» Exercise
Lines below that include the word "including" should each be copied.

Records from a dataset:
——————
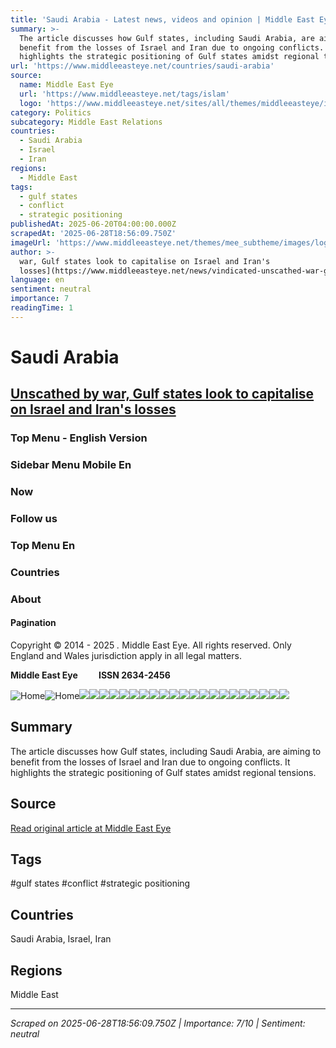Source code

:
 ```yaml
---
title: 'Saudi Arabia - Latest news, videos and opinion | Middle East Eye'
summary: >-
  The article discusses how Gulf states, including Saudi Arabia, are aiming to
  benefit from the losses of Israel and Iran due to ongoing conflicts. It
  highlights the strategic positioning of Gulf states amidst regional tensions.
url: 'https://www.middleeasteye.net/countries/saudi-arabia'
source:
  name: Middle East Eye
  url: 'https://www.middleeasteye.net/tags/islam'
  logo: 'https://www.middleeasteye.net/sites/all/themes/middleeasteye/images/logo.png'
category: Politics
subcategory: Middle East Relations
countries:
  - Saudi Arabia
  - Israel
  - Iran
regions:
  - Middle East
tags:
  - gulf states
  - conflict
  - strategic positioning
publishedAt: 2025-06-20T04:00:00.000Z
scrapedAt: '2025-06-28T18:56:09.750Z'
imageUrl: 'https://www.middleeasteye.net/themes/mee_subtheme/images/logo-mobile-en.svg'
author: >-
  war, Gulf states look to capitalise on Israel and Iran's
  losses](https://www.middleeasteye.net/news/vindicated-unscathed-war-gulf-states-look-capitalise-israel-and-irans-losses)
language: en
sentiment: neutral
importance: 7
readingTime: 1
---
```

# Saudi Arabia

## [Unscathed by war, Gulf states look to capitalise on Israel and Iran's losses](https://www.middleeasteye.net/news/vindicated-unscathed-war-gulf-states-look-capitalise-israel-and-irans-losses)

### Top Menu - English Version

### Sidebar Menu Mobile En

### Now

### Follow us

### Top Menu En

### Countries

### About

#### Pagination

Copyright © 2014 - 2025 _._ Middle East Eye. All rights reserved. Only England and Wales jurisdiction apply in all legal matters.

**Middle East Eye          ISSN 2634-2456**

![Home](https://www.middleeasteye.net/themes/mee_subtheme/images/logo-mobile-en.svg)![Home](https://www.middleeasteye.net/themes/mee_subtheme/images/logo-mobile-en.svg)![](https://www.middleeasteye.net/sites/default/files/styles/splash/public/2025-06/2021-02-27T000000Z_1277275464_MT1ABCPR757356013_RTRMADP_3_ABACA-PRESS.jpg.webp?itok=u1OSBdix)![](https://www.middleeasteye.net/sites/default/files/styles/landing_tile/public/images-story/Khalid%20Ibrahim%20Saudi%20inmate.jpg.webp?itok=WLHXTi0G)![](https://www.middleeasteye.net/sites/default/files/styles/landing_tile/public/2025-06/tankers-straits-hormuz-iran-23-june-2025-afp.jpg.webp?itok=GMeWuMM6)![](https://www.middleeasteye.net/sites/default/files/styles/landing_tile/public/images-story/protestor-us-iran-protestor-washington-afp-june-jpg.jpg.webp?itok=hKtypRLh)![](https://www.middleeasteye.net/sites/default/files/styles/landing_tile/public/Aden_Protectorate_rulers_1918.jpg.webp?itok=0PUqVjNq)![](https://www.middleeasteye.net/sites/default/files/styles/landing_tile/public/images-story/turki-al-jasser%20%281%29.jpg.webp?itok=CCnap2FL)![](https://www.middleeasteye.net/sites/default/files/styles/landing_tile/public/images-story/israel-iran-fighter-jets-13-june-2025-air-force-handout.JPG.webp?itok=A4N6c7Se)![](https://www.middleeasteye.net/sites/default/files/styles/landing_tile/public/images-story/RTE-Qatar-2024.jpg.webp?itok=XWpEiy3T)![](https://www.middleeasteye.net/sites/default/files/styles/landing_tile/public/images-story/Trump-June-2025-AFP.jpg.webp?itok=R-6GYLvI)![](https://www.middleeasteye.net/sites/default/files/styles/landing_tile/public/images-story/Saudi-Arabia-oil-well-AFP_0.jpg.webp?itok=fr1hcadz)![](https://www.middleeasteye.net/sites/default/files/styles/landing_tile/public/images-story/us-embassy-tehran-mural-2025-afp.jpg.webp?itok=oWmdzY1f)![](https://www.middleeasteye.net/sites/default/files/styles/landing_tile/public/images-story/world-cup-2034-saudi-arabia-afp.jpg.webp?itok=fK7MaFNw)![](https://www.middleeasteye.net/sites/default/files/styles/landing_tile/public/images-story/Konya%20%28Turqui%CC%81a%29.jpeg.webp?itok=_M9yH-xS)![](https://www.middleeasteye.net/sites/default/files/styles/landing_tile/public/images-story/US-Eid%20al-Adha-Jun-2025-Wiki-Lesya-Dolyk.jpg.webp?itok=FMWvqxBf)![](https://www.middleeasteye.net/sites/default/files/styles/landing_tile/public/images-story/063_1950952430%20%281%29.jpg.webp?itok=PwojC6O1)![](https://www.middleeasteye.net/sites/default/files/styles/landing_tile/public/images-story/tiran-sanafir-european-space-agency-copernicus-sentinel-2-july-2022-afp.jpg.webp?itok=v05PQvFA)![](https://www.middleeasteye.net/sites/default/files/styles/landing_tile/public/images-story/Iran-ForeignMinister-AFP.jpg.webp?itok=oHNeb-3s)![](https://www.middleeasteye.net/sites/default/files/styles/landing_tile/public/images-story/HAJJ_MECCA_PRAYERS_AFP.jpg.webp?itok=YU2SWvTH)![](https://www.middleeasteye.net/sites/default/files/styles/landing_tile/public/video_thumbnails/v8hZ7BJv45Q.jpg.webp?itok=ITqpjB-b)![](https://www.middleeasteye.net/sites/default/files/styles/landing_tile/public/images-story/Macron%20statehood.jpg.webp?itok=uH28Jvfc)![](https://www.middleeasteye.net/sites/default/files/styles/landing_tile/public/images-story/saudi-foreign-minister-farhan-may-2025-afp.jpg.webp?itok=8ysU_Ssn)


## Summary

The article discusses how Gulf states, including Saudi Arabia, are aiming to benefit from the losses of Israel and Iran due to ongoing conflicts. It highlights the strategic positioning of Gulf states amidst regional tensions.

## Source

[Read original article at Middle East Eye](https://www.middleeasteye.net/countries/saudi-arabia)

## Tags

#gulf states #conflict #strategic positioning

## Countries

Saudi Arabia, Israel, Iran

## Regions

Middle East

---

*Scraped on 2025-06-28T18:56:09.750Z | Importance: 7/10 | Sentiment: neutral*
——————
» Output for this task
  The article discusses how Gulf states, including Saudi Arabia, are aiming to
The article discusses how Gulf states, including Saudi Arabia, are aiming to benefit from the losses of Israel and Iran due to ongoing conflicts. It highlights the strategic positioning of Gulf states amidst regional tensions.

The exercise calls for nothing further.